Or they could refinance @ 4% with a fixed 15 year loan. These payments would be about $100/month more than current, but I would have the house paid for in 15 years, shaving 10 years off the current loan. Seems to me like a no-brainer, but I'm afraid I may be over looking some important aspects of things?

There's more.

My house is old. 1965. While I am happy to be here, and I like the house well enough, it is not by any means the house I want to spend the rest of my life in. Very small at 900 sq ft, but it's just the two of us here, so it is big enough (just barely). The shop on the property is about the same, it's just me working out there so I don't NEED a lot of room, but I sure wouldn't mind having more. The shop is 28'x40'.

The house needs a new septic because it doesn't pass code. It still functions fine, but the county sent me a letter last week saying that it must be replaced within the next 18 months due to it failing it's last inspection (old ring style tank seeping, drain fields still working fine). I knew this was comming, so not a big suprise. I have gotten estimates for this and it's about $4,000 all said and done. The house also needs new siding and windows, which I had gotten quotes for at about $21,000. So the house needs about $25,000 in repairs right now. That's not taking into consideration that the kitchen or bathroom have not been updated in quite a while.

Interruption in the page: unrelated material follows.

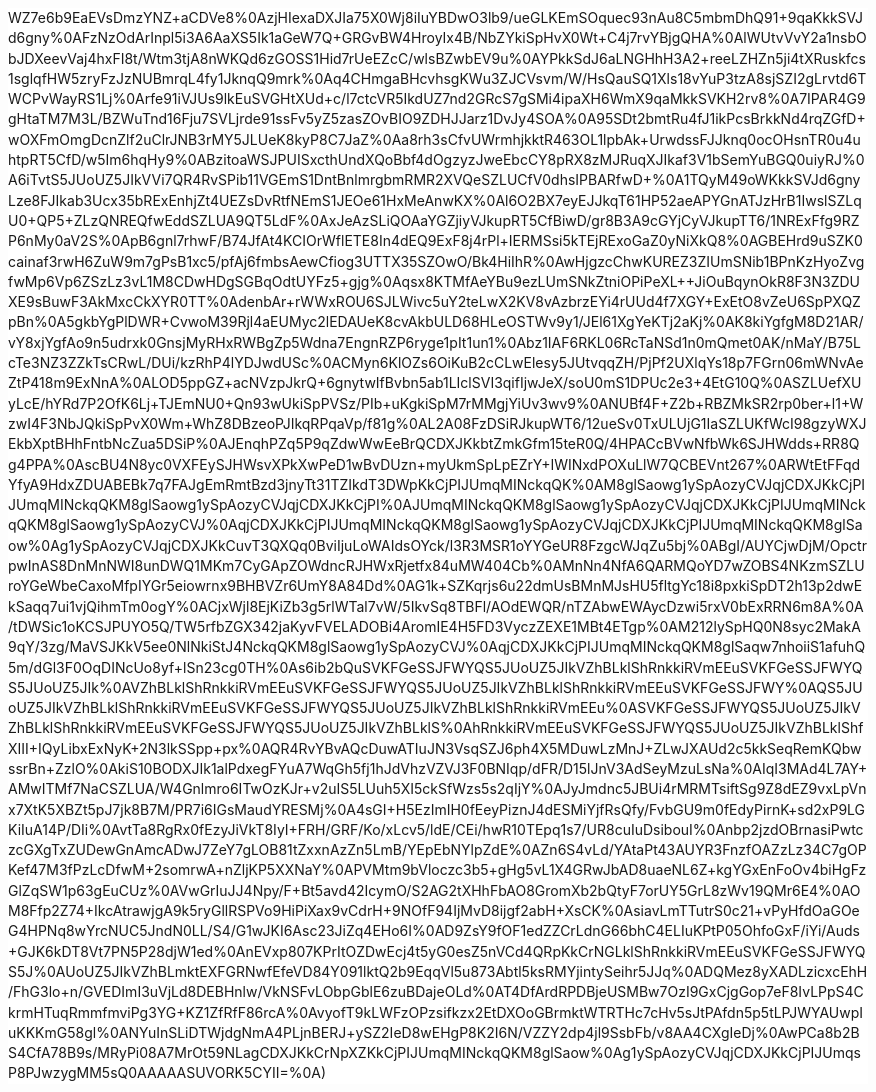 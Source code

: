 WZ7e6b9EaEVsDmzYNZ+aCDVe8%0AzjHIexaDXJIa75X0Wj8iIuYBDwO3lb9/ueGLKEmSOquec93nAu8C5mbmDhQ91+9qaKkkSVJd6gny%0AFzNzOdArInpl5i3A6AaXS5Ik1aGeW7Q+GRGvBW4HroyIx4B/NbZYkiSpHvX0Wt+C4j7rvYBjgQHA%0AlWUtvVvY2a1nsbObJDXeevVaj4hxFI8t/Wtm3tjA8nWKQd6zGOSS1Hid7rUeEZcC/wlsBZwbEV9u%0AYPkkSdJ6aLNGHhH3A2+reeLZHZn5ji4tXRuskfcs1sglqfHW5zryFzJzNUBmrqL4fy1JknqQ9mrk%0Aq4CHmgaBHcvhsgKWu3ZJCVsvm/W/HsQauSQ1Xls18vYuP3tzA8sjSZI2gLrvtd6TWCPvWayRS1Lj%0Arfe91iVJUs9lkEuSVGHtXUd+c/l7ctcVR5IkdUZ7nd2GRcS7gSMi4ipaXH6WmX9qaMkkSVKH2rv8%0A7IPAR4G9gHtaTM7M3L/BZWuTnd16Fju7SVLjrde91ssFv5yZ5zasZOvBIO9ZDHJJarz1DvJy4SOA%0A95SDt2bmtRu4fJ1ikPcsBrkkNd4rqZGfD+wOXFmOmgDcnZlf2uClrJNB3rMY5JLUeK8kyP8C7JaZ%0Aa8rh3sCfvUWrmhjkktR463OL1lpbAk+UrwdssFJJknq0ocOHsnTR0u4uhtpRT5CfD/w5Im6hqHy9%0ABzitoaWSJPUISxcthUndXQoBbf4dOgzyzJweEbcCY8pRX8zMJRuqXJIkaf3V1bSemYuBGQ0uiyRJ%0A6iTvtS5JUoUZ5JIkVVi7QR4RvSPib11VGEmS1DntBnlmrgbmRMR2XVQeSZLUCfV0dhsIPBARfwD+%0A1TQyM49oWKkkSVJd6gnyLze8FJIkab3Ucx35bRExEnhjZt4UEZsDvRtfNEmS1JEOe61HxMeAnwKX%0Al6O2BX7eyEJJkqT61HP52aeAPYGnATJzHrB1IwslSZLqU0+QP5+ZLzQNREQfwEddSZLUA9QT5LdF%0AxJeAzSLiQOAaYGZjiyVJkupRT5CfBiwD/gr8B3A9cGYjCyVJkupTT6/1NRExFfg9RZP6nMy0aV2S%0ApB6gnl7rhwF/B74JfAt4KCIOrWflETE8In4dEQ9ExF8j4rPl+IERMSsi5kTEjRExoGaZ0yNiXkQ8%0AGBEHrd9uSZK0cainaf3rwH6ZuW9m7gPsB1xc5/pfAj6fmbsAewCfiog3UTTX35SZOwO/Bk4HiIhR%0AwHjgzcChwKUREZ3ZIUmSNib1BPnKzHyoZvgfwMp6Vp6ZSzLz3vL1M8CDwHDgSGBqOdtUYFz5+gjg%0Aqsx8KTMfAeYBu9ezLUmSNkZtniOPiPeXL++JiOuBqynOkR8F3N3ZDUXE9sBuwF3AkMxcCkXYR0TT%0AdenbAr+rWWxROU6SJLWivc5uY2teLwX2KV8vAzbrzEYi4rUUd4f7XGY+ExEtO8vZeU6SpPXQZpBn%0A5gkbYgPlDWR+CvwoM39Rjl4aEUMyc2lEDAUeK8cvAkbULD68HLeOSTWv9y1/JEl61XgYeKTj2aKj%0AK8kiYgfgM8D21AR/vY8xjYgfAo9n5udrxk0GnsjMyRHxRWBgZp5Wdna7EngnRZP6ryge1pIt1un1%0Abz1IAF6RKL06RcTaNSd1n0mQmet0AK/nMaY/B75LcTe3NZ3ZZkTsCRwL/DUi/kzRhP4lYDJwdUSc%0ACMyn6KlOZs6OiKuB2cCLwElesy5JUtvqqZH/PjPf2UXlqYs18p7FGrn06mWNvAeZtP418m9ExNnA%0ALOD5ppGZ+acNVzpJkrQ+6gnytwIfBvbn5ab1LIclSVI3qifIjwJeX/soU0mS1DPUc2e3+4EtG10Q%0ASZLUefXUyLcE/hYRd7P2OfK6Lj+TJEmNU0+Qn93wUkiSpPVSz/PIb+uKgkiSpM7rMMgjYiUv3wv9%0ANUBf4F+Z2b+RBZMkSR2rp0ber+l1+WzwI4F3NbJQkiSpPvX0Wm+WhZ8DBzeoPJIkqRPqaVp/f81g%0AL2A08FzDSiRJkupWT6/12ueSv0TxULUjG1IaSZLUKfWcI98gzyWXJEkbXptBHhFntbNcZua5DSiP%0AJEnqhPZq5P9qZdwWwEeBrQCDXJKkbtZmkGfm15teR0Q/4HPACcBVwNfbWk6SJHWdds+RR8Qg4PPA%0AscBU4N8yc0VXFEySJHWsvXPkXwPeD1wBvDUzn+myUkmSpLpEZrY+IWINxdPOXuLlW7QCBEVnt267%0ARWtEtFFqdYfyA9HdxZDUABEBk7q7FAJgEmRmtBzd3jnyTt31TZIkdT3DWpKkCjPIJUmqMINckqQK%0AM8glSaowg1ySpAozyCVJqjCDXJKkCjPIJUmqMINckqQKM8glSaowg1ySpAozyCVJqjCDXJKkCjPI%0AJUmqMINckqQKM8glSaowg1ySpAozyCVJqjCDXJKkCjPIJUmqMINckqQKM8glSaowg1ySpAozyCVJ%0AqjCDXJKkCjPIJUmqMINckqQKM8glSaowg1ySpAozyCVJqjCDXJKkCjPIJUmqMINckqQKM8glSaow%0Ag1ySpAozyCVJqjCDXJKkCuvT3QXQq0BviIjuLoWAIdsOYck/l3R3MSR1oYYGeUR8FzgcWJqZu5bj%0ABgI/AUYCjwDjM/OpctrpwInAS8DnMnNWI8unDWQ1MKm7CyGApZOWdncRJHWxRjetfx84uMW404Cb%0AMnNn4NfA6QARMQoYD7wZOBS4NKzmSZLUroYGeWbeCaxoMfpIYGr5eiowrnx9BHBVZr6UmY8A84Dd%0AG1k+SZKqrjs6u22dmUsBMnMJsHU5fltgYc18i8pxkiSpDT2h13p2dwEkSaqq7ui1vjQihmTm0ogY%0ACjxWjl8EjKiZb3g5rlWTal7vW/5IkvSq8TBFl/AOdEWQR/nTZAbwEWAycDzwi5rxV0bExRRN6m8A%0A/tDWSic1oKCSJPUYO5Q/TW5rfbZGX342jaKyvFVELADOBi4AromIE4H5FD3VyczZEXE1MBt4ETgp%0AM212lySpHQ0N8syc2MakA9qY/3zg/MaVSJKkV5ee0NlNkiStJ4NckqQKM8glSaowg1ySpAozyCVJ%0AqjCDXJKkCjPIJUmqMINckqQKM8glSaqw7nhoiiS1afuhQ5m/dGl3F0OqDINcUo8yf+lSn23cg0TH%0As6ib2bQuSVKFGeSSJFWYQS5JUoUZ5JIkVZhBLklShRnkkiRVmEEuSVKFGeSSJFWYQS5JUoUZ5JIk%0AVZhBLklShRnkkiRVmEEuSVKFGeSSJFWYQS5JUoUZ5JIkVZhBLklShRnkkiRVmEEuSVKFGeSSJFWY%0AQS5JUoUZ5JIkVZhBLklShRnkkiRVmEEuSVKFGeSSJFWYQS5JUoUZ5JIkVZhBLklShRnkkiRVmEEu%0ASVKFGeSSJFWYQS5JUoUZ5JIkVZhBLklShRnkkiRVmEEuSVKFGeSSJFWYQS5JUoUZ5JIkVZhBLklS%0AhRnkkiRVmEEuSVKFGeSSJFWYQS5JUoUZ5JIkVZhBLklShfXIII+IQyLibxExNyK+2N3lkSSpp+px%0AQR4RvYBvAQcDuwATIuJN3VsqSZJ6ph4X5MDuwLzMnJ+ZLwJXAUd2c5kkSeqRemKQbwssrBn+ZzlO%0AkiS10BODXJIk1alPdxegFYuA7WqGh5fj1hJdVhzVZVJ3F0BNIqp/dFR/D15lJnV3AdSeyMzuLsNa%0AIqI3MAd4L7AY+AMwITMf7NaCSZLUA/W4Gnlmro6ITwOzKJr+v2uIS5LUuh5XI5ckSfWzs5s2qIjY%0AJyJmdnc5JBUi4rMRMTsiftSg9Z8dEZ9vxLpVnx7XtK5XBZt5pJ7jk8B7M/PR7i6IGsMaudYRESMj%0A4sGI+H5EzImIH0fEeyPiznJ4dESMiYjfRsQfy/FvbGU9m0fEdyPirnK+sd2xP9LGKiIuA14P/DIi%0AvtTa8RgRx0fEzyJiVkT8IyI+FRH/GRF/Ko/xLcv5/ldE/CEi/hwR10TEpq1s7/UR8cuIuDsibouI%0Anbp2jzdOBrnasiPwtczcGXgTxZUDewGnAmcADwJ7ZeY7gLOB81tZxxnAzZn5LmB/YEpEbNYlpZdE%0AZn6S4vLd/YAtaPt43AUYR3FnzfOAZzLz34C7gOPKef47M3fPzLcDfwM+2somrwA+nZljKP5XXNaY%0APVMtm9bVloczc3b5+gHg5vL1X4GRwJbAD8uaeNL6Z+kgYGxEnFoOv4biHgFzGlZqSW1p63gEuCUz%0AVwGrIuJJ4Npy/F+Bt5avd42IcymO/S2AG2tXHhFbAO8GromXb2bQtyF7orUY5GrL8zWv19QMr6E4%0AOM8Ffp2Z74+IkcAtrawjgA9k5ryGllRSPVo9HiPiXax9vCdrH+9NOfF94IjMvD8ijgf2abH+XsCK%0AsiavLmTTutrS0c21+vPyHfdOaGOeG4HPNq8wYrcNUC5JndN0LL/S4/G1wJKI6Asc23JiZq4EHo6I%0AD9ZsY9fOF1edZZCrLdnG66bhC4ELIuKPtP05OhfoGxF/iYi/Auds+GJK6kDT8Vt7PN5P28djW1ed%0AnEVxp807KPrItOZDwEcj4t5yG0esZ5nVCd4QRpKkCrNGLklShRnkkiRVmEEuSVKFGeSSJFWYQS5J%0AUoUZ5JIkVZhBLmktEXFGRNwfEfeVD84Y091lktQ2b9EqqVl5u873Abtl5ksRMYjintySeihr5JJq%0ADQMez8yXADLzicxcEhH/FhG3lo+n/GVEDImI3uVjLd8DEBHnlw/VkNSFvLObpGblE6zuBDajeOLd%0AT4DfArdRPDBjeUSMBw7OzI9GxCjgGop7eF8IvLPpS4CkrmHTuqRmmfmviPg3YG+KZ1ZfRfF86rcA%0AvyofT9kLWFzOPzsifkzx2EtDXOoGBrmktWTRTHc7cHv5sJtPAfdn5p5tLPJWYAUwpIuKKKmG58gl%0ANYuInSLiDTWjdgNmA4PLjnBERJ+ySZ2IeD8wEHgP8K2I6N/VZZY2dp4jl9SsbFb/v8AA4CXgIeDj%0AwPCa8b2BS4CfA78B9s/MRyPi08A7MrOt59NLagCDXJKkCrNpXZKkCjPIJUmqMINckqQKM8glSaow%0Ag1ySpAozyCVJqjCDXJKkCjPIJUmqsP8PJwzygMM5sQ0AAAAASUVORK5CYII=%0A)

I have about 30K in savings, but this is my entire life savings. Do I dump it into this house and refinance, or just refinance, or buy down the interest rate with the savings and refinance, or start looking for a new house? If I sell this house, I would have to do two things for sure. I would have to replace the septic and I would have to at least repaint the house. The one nice thing about this house AND shop is that it's on the same property (shortest commute to work ever) and the payments currently are under $1,000/month.

I have to admit that moving to a larger, newer, house has crossed my mind quite a bit. It would have to be at least 2 acres in an area that isn't governed so closely by they county as far as running an automotive repair shop (in other words, outside of town). It would have to either have an existing building that could be turned into a shop, or would need to be cheap enough that I could afford to build a new shop. I would have to pretty much start over with building a customer base because I'm assuming I would be too far away from my current customers for them to travel to the new location. I would likely have little to no amountable income in the first year after the move. Basically, I would like to move, but I'm scared too!

Any thoughts? Words of wisdom?

Thanks guys!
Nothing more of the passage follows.